Received: 2020-08-04
Kinetic Study for Adsorption of Heavy Metals on Zeolite
Kow Jing Yang, Lim Lee Fong, Chan Mieow Kee, Aseel Ali Saeed     
Centre for Water Research, Faculty of Engineering, Built Environment and Information Technology, SEGi University, Petaling Jaya, Selangor 47810, Malaysia
Abstract: Heavy metals-polluted water has negative impact on the ecosystem. In Malaysia, minimum discharge limit for Cu2+ and Zn2+ are 1 mg/L and 2 mg/L, respectively. Zeolite is a highly porous adsorbent and its performance is affected by various factors, including contact time and pH. Thus, the objective of this study is to identify an ideal operating condition to treat Cu2+ and Zn2+ solutions up to the allowable discharge limit, by considering the pH and contact time factors. Six kinetic models were studied to identify the adsorption mechanism of the heavy metal removal process. Single solute batch adsorption experiment was conducted within pH 3-11 from 30 to 150 min. Results showed that hydration enthalpy (ΔHhyd) governed the selectivity of heavy metals, where a maximum of 90.87% Zn2+Hhyd=-1955 kJ/mol) and 82.15% Cu2+Hhyd=-2010 kJ/mol) removals were found at pH ≥ 7. Without pH adjustment, selectivity towards Cu2+ was higher compared with Zn2+ due to the size of hydration radii, where Cu2+ is 0.11 Å smaller than Zn2+. By considering both pH and contact time factors, this study shows that by adjusting the pH of Zn2+ solutions to a minimum pH value of 7, the contact time required to achieve maximum Zn2+ removal rate was 90%, which can be achieved within 60 min. Meanwhile, zeolite performed better in Cu2+ removal without any pH adjustment where a maximum of 94% was achieved at 120 min. Final concentration of 0.523 mg/L Cu2+ and 0.981 mg/L Zn2+ were obtained in this study. Kinetic study showed that Ritchie's equation predicted Cu2+ adsorption the best, while Zn2+ adsorption could be represented by Elovich model. This suggested that the adsorption on the activate site governed Cu2+ and Zn2+ removal process. Hence, future work should focus on modifying zeolite surface to improve the adsorptive performance.
Keywords: zeolite    heavy metal removal    pH    contact time    
0 Introduction

Nowadays, Cu, Zn, and Pb are highly demanded heavy metals in the market and it is projected that the supply would reach its maximum in 2030 to 2050[1]. This implies the rise of water pollution by these heavy metals from electronic industry, mining, paints industry, and glass industry in the near future. A recent report published by Kenai Watershed Forum found out that fertiliser, traffic intensification as well as general urbanization contribute to Zn and Cu pollution in Kenai River Watershed[2]. Furthermore, research done by Sankson et al.[3] reported that the combined sewer overflows discharge in Poland consist of 170-1890 μ g/L Zn and 31-590 μ g/L Cu. Moreover, Voghji River was highly polluted with heavy metal consisting of 1.28-82.5 μ g/L Cu and 0.94-105.5 μ g/L Zn due to mining activities[4].

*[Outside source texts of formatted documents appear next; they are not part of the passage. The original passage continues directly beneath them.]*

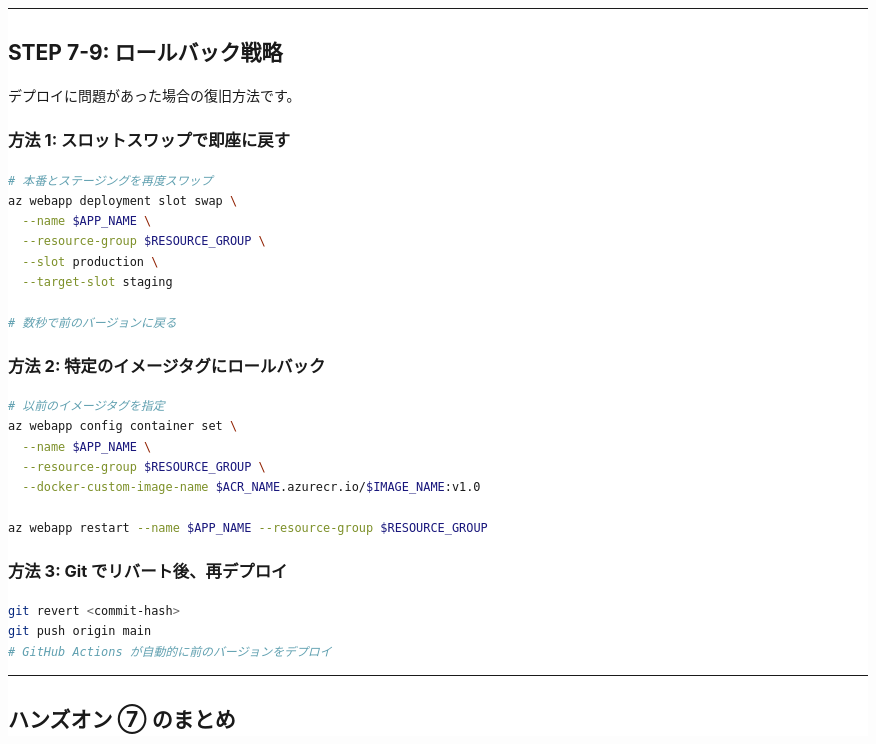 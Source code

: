 </div>

---

## STEP 7-9: ロールバック戦略

デプロイに問題があった場合の復旧方法です。

<div class="grid grid-cols-2 gap-6">
<div>

### 方法 1: スロットスワップで即座に戻す

```bash
# 本番とステージングを再度スワップ
az webapp deployment slot swap \
  --name $APP_NAME \
  --resource-group $RESOURCE_GROUP \
  --slot production \
  --target-slot staging

# 数秒で前のバージョンに戻る
```

### 方法 2: 特定のイメージタグにロールバック

```bash
# 以前のイメージタグを指定
az webapp config container set \
  --name $APP_NAME \
  --resource-group $RESOURCE_GROUP \
  --docker-custom-image-name $ACR_NAME.azurecr.io/$IMAGE_NAME:v1.0

az webapp restart --name $APP_NAME --resource-group $RESOURCE_GROUP
```

</div>
<div>

### 方法 3: Git でリバート後、再デプロイ

```bash
git revert <commit-hash>
git push origin main
# GitHub Actions が自動的に前のバージョンをデプロイ
```

</div>
</div>

---

## ハンズオン ⑦ のまとめ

Heavy metals cause deleterious effects to living organisms.Heavy metals could enter human body through different routes, such as inhalation of toxic gas and ingestion of contaminated drinking water and food. High exposure to heavy metal could lead to serious health effects and in extreme situation, it can lead to death. Cu2+ can cause stomach-ache, irritation in eyes, noses, mouths, and headache, while Zn2+ causes stomach cramps, nausea, and respiratory disorder[5]. Additionally, plants which are exposed to high level of Cu2+ will prohibit root elongation as well as root cell membrane[6]. Similarly, Zn2+ also causes growth inhibition in macroalgae, which is economically significant and a fast-growing commodity[7].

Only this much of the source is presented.